XXXII Domenica Tempo Ordinario C (2Mac 7,1-2.9-14; 2 Ts 2,16-3,5; Lc 20,27-38)

Avvicinandosi la fine dell’anno liturgico gli occhi si spostano al limite di ciò che conosciamo, si affacciano sul mistero ultimo. In gioco è la meta di tutta la vita e, quindi, il senso di tutto il cammino. Anche se si è portati, per convenienza e comodità, ad appiattire la fede a strumento per sbrigare le nostre faccende e a mezzo per render migliore il nostro mondo, arriva sempre il momento in cui lo sguardo si solleva e guarda dentro e lontano.

La fede, infatti, si regge se spinge avanti e guarda oltre. Ed è quell’oltre che rende possibile vivere questo tempo in modo nuovo. È il futuro, che l’oltre ci indica, che rende possibile già oggi compiere scelte audaci e radicali. 
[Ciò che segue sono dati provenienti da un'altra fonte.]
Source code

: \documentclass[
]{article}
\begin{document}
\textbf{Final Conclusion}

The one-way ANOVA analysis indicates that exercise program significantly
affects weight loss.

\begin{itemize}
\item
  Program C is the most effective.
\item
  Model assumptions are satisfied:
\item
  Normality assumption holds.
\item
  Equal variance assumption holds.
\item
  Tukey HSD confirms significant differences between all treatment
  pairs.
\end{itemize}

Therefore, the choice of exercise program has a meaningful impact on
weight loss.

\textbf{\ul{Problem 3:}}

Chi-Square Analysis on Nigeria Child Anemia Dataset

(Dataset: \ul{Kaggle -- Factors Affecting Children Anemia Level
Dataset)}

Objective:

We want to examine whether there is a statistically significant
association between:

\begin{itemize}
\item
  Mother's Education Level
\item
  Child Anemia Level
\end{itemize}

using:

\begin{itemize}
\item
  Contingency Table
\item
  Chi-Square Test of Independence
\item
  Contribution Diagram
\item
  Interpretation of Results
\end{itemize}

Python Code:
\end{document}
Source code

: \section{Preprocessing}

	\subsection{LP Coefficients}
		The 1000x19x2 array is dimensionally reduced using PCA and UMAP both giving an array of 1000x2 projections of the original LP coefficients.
La risurrezione dai morti non è favola o compromesso, non è illusione o evasione, è l’anima che riempie e rende sensato il tempo di oggi, il nostro vivere qui, su questa terra, già da figli viventi del Dio che vive in eterno. Certo, credere la risurrezione ci impone di lasciar cadere i nostri calcoli, le nostre ristrette visioni umane. Dobbiamo rinunciare ai nostri tentativi di farla franca, di salvarci la vita da soli. Siamo salvi se ci affidiamo a Dio. È la relazione con lui a generci alla vita, quella che è viva e non muore più. 
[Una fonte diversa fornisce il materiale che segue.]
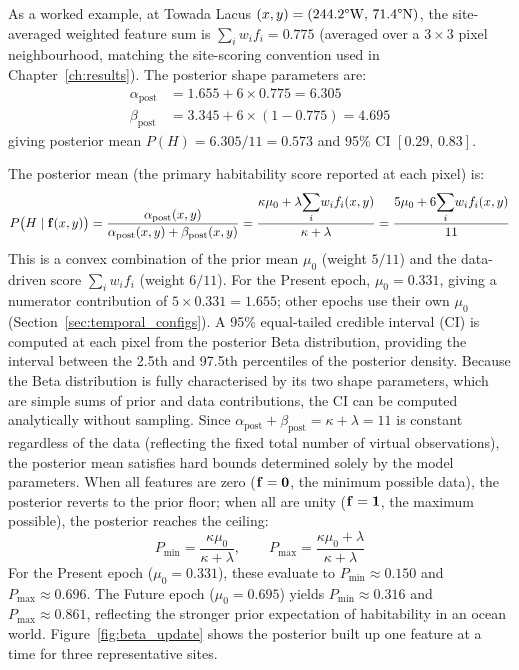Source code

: As a worked example, at Towada Lacus $(x, y) = (244.2\text{\textdegree{}W},\,71.4\text{\textdegree{}N})$, the site-averaged weighted feature sum is $\sum_i w_i f_i = 0.775$ (averaged over a $3\times3$ pixel neighbourhood, matching the site-scoring convention used in Chapter~\ref{ch:results}).  The posterior shape parameters are:
\begin{align*}
  \alpha_\text{post} &= 1.655 + 6 \times 0.775 = 6.305 \\
  \beta_\text{post}  &= 3.345 + 6 \times (1 - 0.775) = 4.695
\end{align*}
giving posterior mean $P(H) = 6.305/11 = 0.573$ and 95\% CI $[0.29,\,0.83]$.

The posterior mean (the primary habitability score reported at each pixel) is:
\begin{equation}
  P\bigl(H \mid \featurevec(x,y)\bigr)
  = \frac{\alpha_\text{post}(x,y)}{\alpha_\text{post}(x,y) + \beta_\text{post}(x,y)}
  = \frac{\kappa\mu_0 + \lambda{\displaystyle\sum_i} w_i f_i(x,y)}{\kappa + \lambda}
  = \frac{5\mu_0 + 6{\displaystyle\sum_i} w_i f_i(x,y)}{11}
  \label{eq:posterior_mean}
\end{equation}
This is a convex combination of the prior mean $\mu_0$ (weight $5/11$) and the data-driven score $\sum_i w_i f_i$ (weight $6/11$).  For the Present epoch, $\mu_0 = 0.331$, giving a numerator contribution of $5 \times 0.331 = 1.655$; other epochs use their own $\mu_0$ (Section~\ref{sec:temporal_configs}).  A 95\% equal-tailed credible interval (CI) is computed at each pixel from the posterior Beta distribution, providing the interval between the 2.5th and 97.5th percentiles of the posterior density.  Because the Beta distribution is fully characterised by its two shape parameters, which are simple sums of prior and data contributions, the CI can be computed analytically without sampling.  Since $\alpha_\text{post} + \beta_\text{post} = \kappa + \lambda = 11$ is constant regardless of the data (reflecting the fixed total number of virtual observations), the posterior mean satisfies hard bounds determined solely by the model parameters.  When all features are zero ($\featurevec = \mathbf{0}$, the minimum possible data), the posterior reverts to the prior floor; when all are unity ($\featurevec = \mathbf{1}$, the maximum possible), the posterior reaches the ceiling:
\begin{equation}
  P_\text{min} = \frac{\kappa\mu_0}{\kappa + \lambda}, \qquad
  P_\text{max} = \frac{\kappa\mu_0 + \lambda}{\kappa + \lambda}
  \label{eq:bounds}
\end{equation}
For the Present epoch ($\mu_0 = 0.331$), these evaluate to $P_\text{min} \approx 0.150$ and $P_\text{max} \approx 0.696$.  The Future epoch ($\mu_0 = 0.695$) yields $P_\text{min} \approx 0.316$ and $P_\text{max} \approx 0.861$, reflecting the stronger prior expectation of habitability in an ocean world.  Figure~\ref{fig:beta_update} shows the posterior built up one feature at a time for three representative sites.

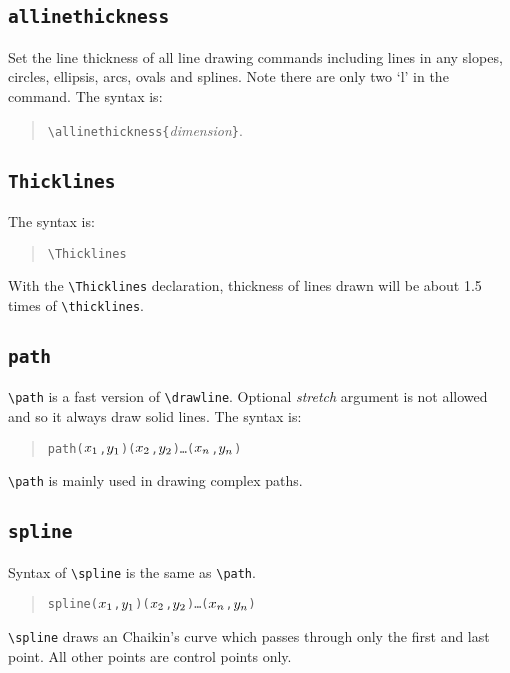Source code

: \subsection{\tt \BS allinethickness}
Set the line thickness of all line drawing commands including
lines in any slopes, circles, ellipsis, arcs, ovals and splines.
Note there are only two `l' in the command. The syntax is:
\begin{quote}
\verb|\allinethickness{|{\em dimension}\verb|}|.
\end{quote}


\subsection{\tt \BS Thicklines}
The syntax is:
\begin{quote}
\verb|\Thicklines|
\end{quote}
With the \verb|\Thicklines| declaration, thickness of lines drawn
will be about 1.5 times of \verb|\thicklines|.


\subsection{\tt \BS path}
\verb|\path| is a fast version of \verb|\drawline|. Optional {\em
stretch\/} argument is not allowed and so it always draw solid
lines. The syntax is:
\begin{quote}
\begin{alltt}
\BS{}path(\(x\sb{1}\),\(y\sb{1}\))(\(x\sb{2}\),\(y\sb{2}\))\ldots(\(x\sb{n}\),\(y\sb{n}\))
\end{alltt}
\end{quote}
\verb|\path| is mainly used in drawing complex paths.


\subsection{\tt \BS spline}
Syntax of \verb|\spline| is the same as \verb|\path|.
\begin{quote}
\begin{alltt}
\BS{}spline(\(x\sb{1}\),\(y\sb{1}\))(\(x\sb{2}\),\(y\sb{2}\))\ldots(\(x\sb{n}\),\(y\sb{n}\))
\end{alltt}
\end{quote}
\verb|\spline| draws an Chaikin's curve which passes through only
the first and last point. All other points are control points
only.


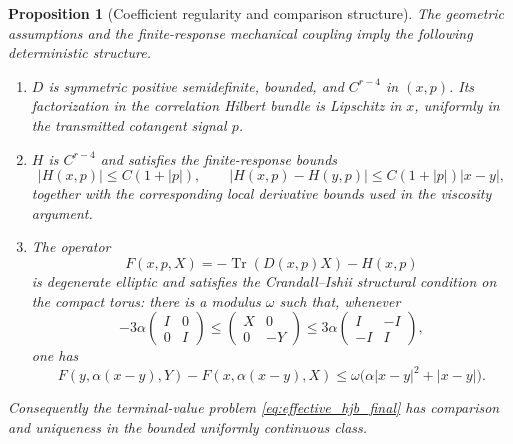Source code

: \documentclass[12pt, letterpaper]{amsart}
\providecommand{\Tr}{\operatorname{Tr}}
\theoremstyle{plain}
\newtheorem{proposition}[theorem]{Proposition}
\theoremstyle{definition}
\theoremstyle{remark}
\begin{document}
\begin{proposition}[Coefficient regularity and comparison structure]
\label{prop:coefficient_structure}
The geometric assumptions and the finite-response mechanical coupling imply the
following deterministic structure.
\begin{enumerate}[label=(\roman*), wide, labelindent=0pt]
    \item $D$ is symmetric positive semidefinite, bounded, and $C^{r-4}$ in
    $(x,p)$.  Its factorization in the correlation Hilbert bundle is Lipschitz
    in $x$, uniformly in the transmitted cotangent signal $p$.
    \item $H$ is $C^{r-4}$ and satisfies the finite-response bounds
    \begin{equation}
    \label{eq:H_growth_structure}
        |H(x,p)|\le C(1+|p|),\qquad
        |H(x,p)-H(y,p)|\le C(1+|p|)|x-y|,
    \end{equation}
    together with the corresponding local derivative bounds used in the
    viscosity argument.
    \item The operator
    \begin{equation}
        F(x,p,X)=-\Tr(D(x,p)X)-H(x,p)
    \end{equation}
    is degenerate elliptic and satisfies the Crandall--Ishii structural
    condition on the compact torus: there is a modulus $\omega$ such that,
    whenever
    \begin{equation}
        -3\alpha\begin{pmatrix}I&0\\0&I\end{pmatrix}
        \le
        \begin{pmatrix}X&0\\0&-Y\end{pmatrix}
        \le
        3\alpha\begin{pmatrix}I&-I\\-I&I\end{pmatrix},
    \end{equation}
    one has
    \begin{equation}
    \label{eq:global_CIL_condition}
        F(y,\alpha(x-y),Y)-F(x,\alpha(x-y),X)
        \le \omega\bigl(\alpha|x-y|^2+|x-y|\bigr).
    \end{equation}
\end{enumerate}
Consequently the terminal-value problem \eqref{eq:effective_hjb_final} has
comparison and uniqueness in the bounded uniformly continuous class.
\end{proposition}
\end{document}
Si avvicinarono a Gesù alcuni sadducèi – i quali dicono che non c’è risurrezione – e gli posero questa domanda: «Maestro, Mosè ci ha prescritto: “Se muore il fratello di qualcuno che ha moglie, ma è senza figli, suo fratello prenda la moglie e dia una discendenza al proprio fratello”. C’erano dunque sette fratelli: il primo, dopo aver preso moglie, morì senza figli. Allora la prese il secondo e poi il terzo e così tutti e sette morirono senza lasciare figli. Da ultimo morì anche la donna. La donna dunque, alla risurrezione, di chi sarà moglie? Poiché tutti e sette l’hanno avuta in moglie» (Lc 20,27-33)

La questione posta dai sadducèi, che, al contrario dei farisei, non credono alla risurrezione, è seria e complicata. L’esempio che portano, nonostante le apparenze, non è semplicemente una storia inventata per mettere Gesù in difficoltà. In gioco, in quella storia, è il cuore della loro fede. 
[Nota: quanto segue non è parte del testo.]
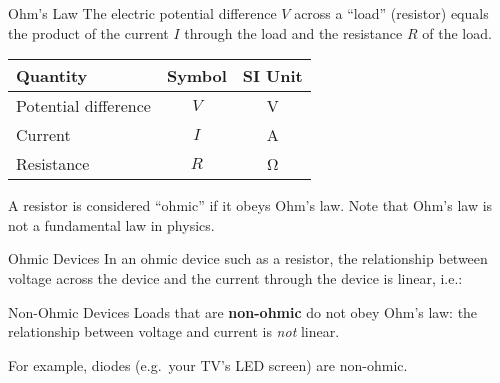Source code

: \documentclass[12pt,aspectratio=169]{beamer}
\begin{document}
\begin{frame}{Ohm's Law}
  The electric potential difference $V$ across a ``load'' (resistor) equals the
  product of the current $I$ through the load and the resistance $R$ of the
  load.

  \begin{center}
    \begin{tabular}{l|c|c}
      \rowcolor{pink}
      \textbf{Quantity} & \textbf{Symbol} & \textbf{SI Unit} \\ \hline
      Potential difference & $V$    & \si\volt \\
      Current              & $I$    & \si\ampere \\
      Resistance           & $R$    & \si\ohm
    \end{tabular}
  \end{center}
  A resistor is considered ``ohmic'' if it obeys Ohm's law. Note that Ohm's law
  is not a fundamental law in physics.
\end{frame}



\begin{frame}{Ohmic Devices}
  In an ohmic device such as a resistor, the relationship between voltage
  across the device and the current through the device is linear, i.e.:
  \begin{center}
    \hspace{.15in}
  \end{center}
\end{frame}



\begin{frame}{Non-Ohmic Devices}
  Loads that are \textbf{non-ohmic} do not obey Ohm's law: the relationship
  between voltage and current is \emph{not} linear.
  \begin{center}
  \end{center}
  For example, diodes (e.g.\ your TV's LED screen) are non-ohmic.
\end{frame}
\end{document}
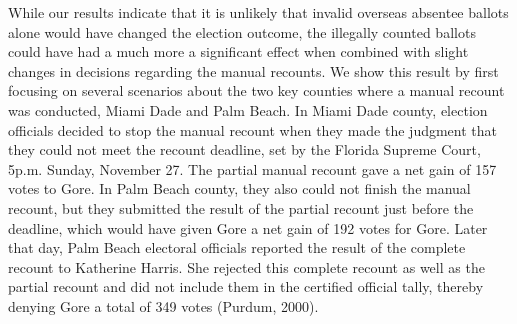 \documentclass[11pt,titlepage]{article}
\begin{document}
While our results indicate that it is unlikely that invalid overseas
absentee ballots alone would have changed the election outcome, the
illegally counted ballots could have had a much more a significant
effect when combined with slight changes in decisions regarding the
manual recounts.  We show this result by first focusing on several
scenarios about the two key counties where a manual recount was
conducted, Miami Dade and Palm Beach. In Miami Dade county, election
officials decided to stop the manual recount when they made the
judgment that they could not meet the recount deadline, set by the
Florida Supreme Court, 5p.m.  Sunday, November 27.  The partial manual
recount gave a net gain of 157 votes to Gore. In Palm Beach county,
they also could not finish the manual recount, but they submitted the
result of the partial recount just before the deadline, which would
have given Gore a net gain of 192 votes for Gore. Later that day, Palm
Beach electoral officials reported the result of the complete recount
to Katherine Harris.  She rejected this complete recount as well as
the partial recount and did not include them in the certified official
tally, thereby denying Gore a total of 349 votes
\nocite{purd:00}(Purdum, 2000).
\end{document}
Per loro tutto è ristretto e confinato alle questioni di questo mondo. Tutto si gioca qui, nell’arco di una vita mortale. Ed è per questo che interrogano Gesù a partire da ciò che Mosè ha prescritto.

Per la norma del levirato, a cui i sadducei fanno riferimento, quando un uomo muore senza aver generato figli, il fratello di lui ha il diritto di sposare la vedova per dare, in questo modo, figli e futuro al proprio fratello già morto. È l’unico modo che hanno gli uomini per sconfiggere la morte, per sopravvivere alla fine della vita, per non morire per sempre e per tutti. 

La sopravvivenza alla propria morte è una questione e preoccupazione maschile che si nutre della vita dei figli e dei figli dei figli. È solo nel passaggio delle generazioni, nella moltiplicazione dei viventi che all’uomo è possibile vincere la morte e l’oblio. 

Nessuno muore per sempre, sembra anche a noi, se sopravvive nel ricordo, nei tratti, nel nome di chi resta su questa terra. È una consolazione spicciola, ma l’unica possibile.

I sadducèi non hanno altro modo per dare senso alla morte e superarla. Si vive per sempre generando altra vita. 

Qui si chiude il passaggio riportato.